I'm not sure if it's dumb luck, a successful configuration or something else entirely, but I've been able to get the HFSC shaper to work the way I want it the two times I've used it. The second time was in an environment with three LAN interfaces, and from what I can tell, the shaper is actively prioritizing traffic among the internal interfaces in the way I anticipated. Granted neither pfSense deployment is earth-shattering (both are home environments), but from skimming the forums posts on this subject, I thought documenting success using the shaper with multiple LAN interfaces might be of interest.
The configuration consisted of a single WAN interface and three LAN interfaces: Verizon, Work & LAN. The firewall is actually a friend's & we both teamed to sort out the necessary shaper configuration. The goals were simple: Verizon traffic takes precedence (he has FiOS & on-demand videos can use a portion of his "Internet" bandwidth), Work traffic trumps LAN bandwidth but not Verizon (employer-provided VoIP phone & other equipment when he works from home is connected to the Work interface; LAN is for generic home internet), any interface should be able to utilize all available idle bandwidth (but release it for high priority traffic) and no interface should be starved of bandwidth regardless of priority (the "fair service" in HFSC takes care of this).
We first ran through the multi-LAN wizard, but didn't specify any ports or protocols to prioritize, rather used the wizard to stipulate upload & download bandwidth and build the various queues on the interfaces. Once that was completed, we built a VZWeb queue on the Verizon interface, a WRKWeb queue on the Work interface and a LANWeb queue on the LAN interface as children under the Internet queue on the each of the interfaces. These three queues were duplicated on the WAN interface and placed directly under the root queue.
Priority was described via a percentage in the m2 column of the Link Share row as I've read somewhere HFSC doesn't adhere to the numerical priority label.
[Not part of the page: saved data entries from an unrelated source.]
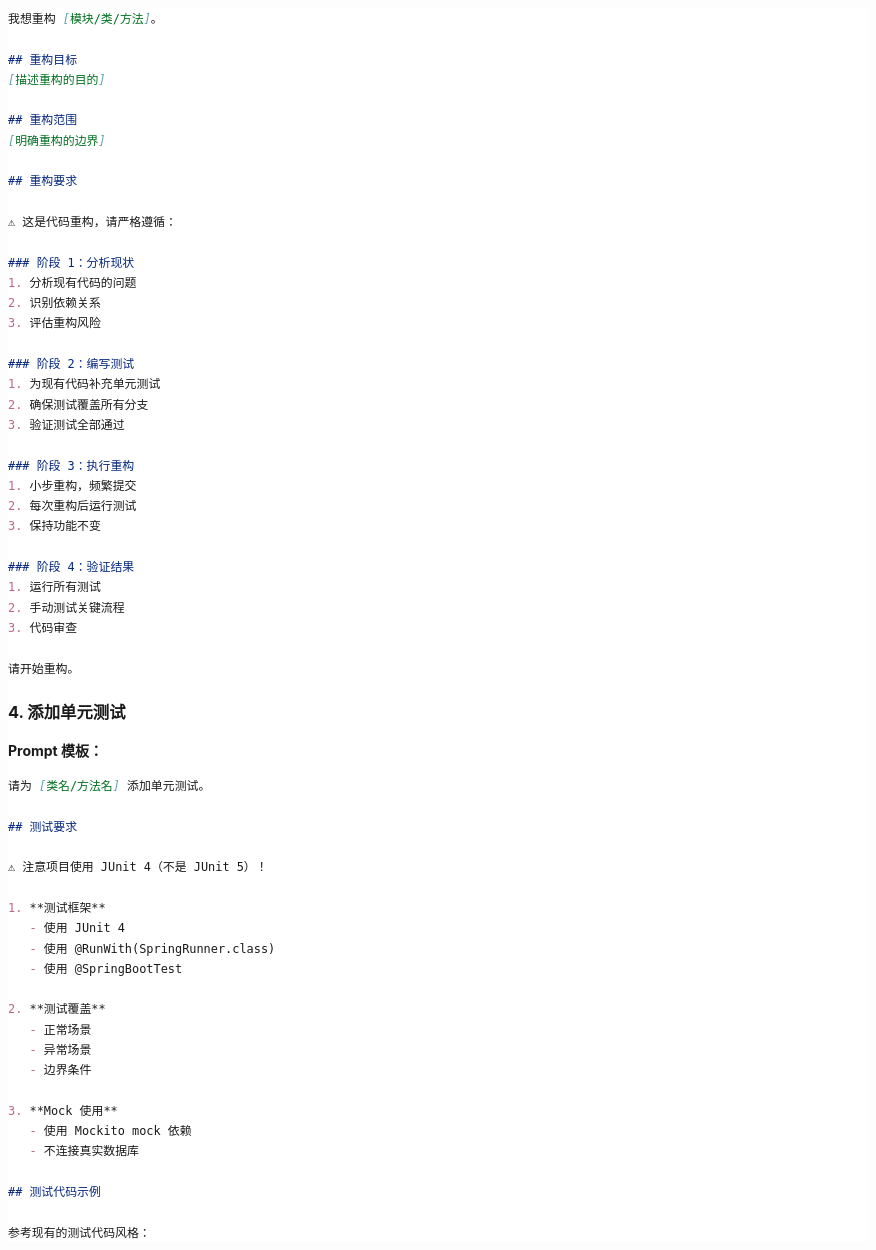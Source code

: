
```markdown
我想重构 [模块/类/方法]。

## 重构目标
[描述重构的目的]

## 重构范围
[明确重构的边界]

## 重构要求

⚠️ 这是代码重构，请严格遵循：

### 阶段 1：分析现状
1. 分析现有代码的问题
2. 识别依赖关系
3. 评估重构风险

### 阶段 2：编写测试
1. 为现有代码补充单元测试
2. 确保测试覆盖所有分支
3. 验证测试全部通过

### 阶段 3：执行重构
1. 小步重构，频繁提交
2. 每次重构后运行测试
3. 保持功能不变

### 阶段 4：验证结果
1. 运行所有测试
2. 手动测试关键流程
3. 代码审查

请开始重构。
```

### 4. 添加单元测试

**Prompt 模板：**

```markdown
请为 [类名/方法名] 添加单元测试。

## 测试要求

⚠️ 注意项目使用 JUnit 4（不是 JUnit 5）！

1. **测试框架**
   - 使用 JUnit 4
   - 使用 @RunWith(SpringRunner.class)
   - 使用 @SpringBootTest

2. **测试覆盖**
   - 正常场景
   - 异常场景
   - 边界条件

3. **Mock 使用**
   - 使用 Mockito mock 依赖
   - 不连接真实数据库

## 测试代码示例

参考现有的测试代码风格：

```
I believe Link Share overrides Bandwidth but the percentage was duplicated in Bandwidth field for the sake of completeness. VZWeb was given 30%, WRKWeb 15% and LANWeb 5%. The Link Share m2 metrics on the ACK queue were left unchanged, but we did plug in 5% for the Realtime m2 value as a safety net.
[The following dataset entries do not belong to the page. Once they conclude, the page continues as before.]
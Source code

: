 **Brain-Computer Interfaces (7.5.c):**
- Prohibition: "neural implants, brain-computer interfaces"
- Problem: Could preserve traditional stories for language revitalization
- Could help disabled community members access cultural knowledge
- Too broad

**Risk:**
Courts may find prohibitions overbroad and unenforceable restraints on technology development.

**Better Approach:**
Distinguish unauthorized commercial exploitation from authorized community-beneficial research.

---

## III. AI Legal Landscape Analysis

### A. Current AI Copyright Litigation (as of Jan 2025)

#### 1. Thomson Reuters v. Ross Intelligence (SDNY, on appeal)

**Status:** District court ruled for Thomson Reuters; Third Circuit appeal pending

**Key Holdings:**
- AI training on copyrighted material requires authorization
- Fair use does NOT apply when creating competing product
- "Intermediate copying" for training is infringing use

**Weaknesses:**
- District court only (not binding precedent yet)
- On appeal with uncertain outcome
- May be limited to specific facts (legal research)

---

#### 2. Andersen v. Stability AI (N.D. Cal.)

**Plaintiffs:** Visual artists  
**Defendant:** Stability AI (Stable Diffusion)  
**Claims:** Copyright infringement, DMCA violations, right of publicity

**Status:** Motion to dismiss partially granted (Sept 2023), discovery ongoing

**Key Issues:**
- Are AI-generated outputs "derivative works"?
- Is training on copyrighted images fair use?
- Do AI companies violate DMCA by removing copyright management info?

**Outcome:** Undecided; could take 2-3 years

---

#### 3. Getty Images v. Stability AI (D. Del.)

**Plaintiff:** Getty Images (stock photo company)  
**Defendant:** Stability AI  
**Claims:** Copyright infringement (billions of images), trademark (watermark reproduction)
The rules were a little trickier, couldn't get the floating rules to properly direct traffic into the queues, but specifying queues on existing rules in the interface tabs did the trick (e.g. allow LAN to any rule where LAN net is the source). We ran multiple non-interference (start with traffic on higher priority Verizon, then Work & then LAN) and non-blocking tests (going the other way with LAN first, then Work, then Verizon) and all interfaces used the appropriate amount of traffic. LAN was the only one that dropped packets, which occurred when this interface surrendered bandwidth to the other two.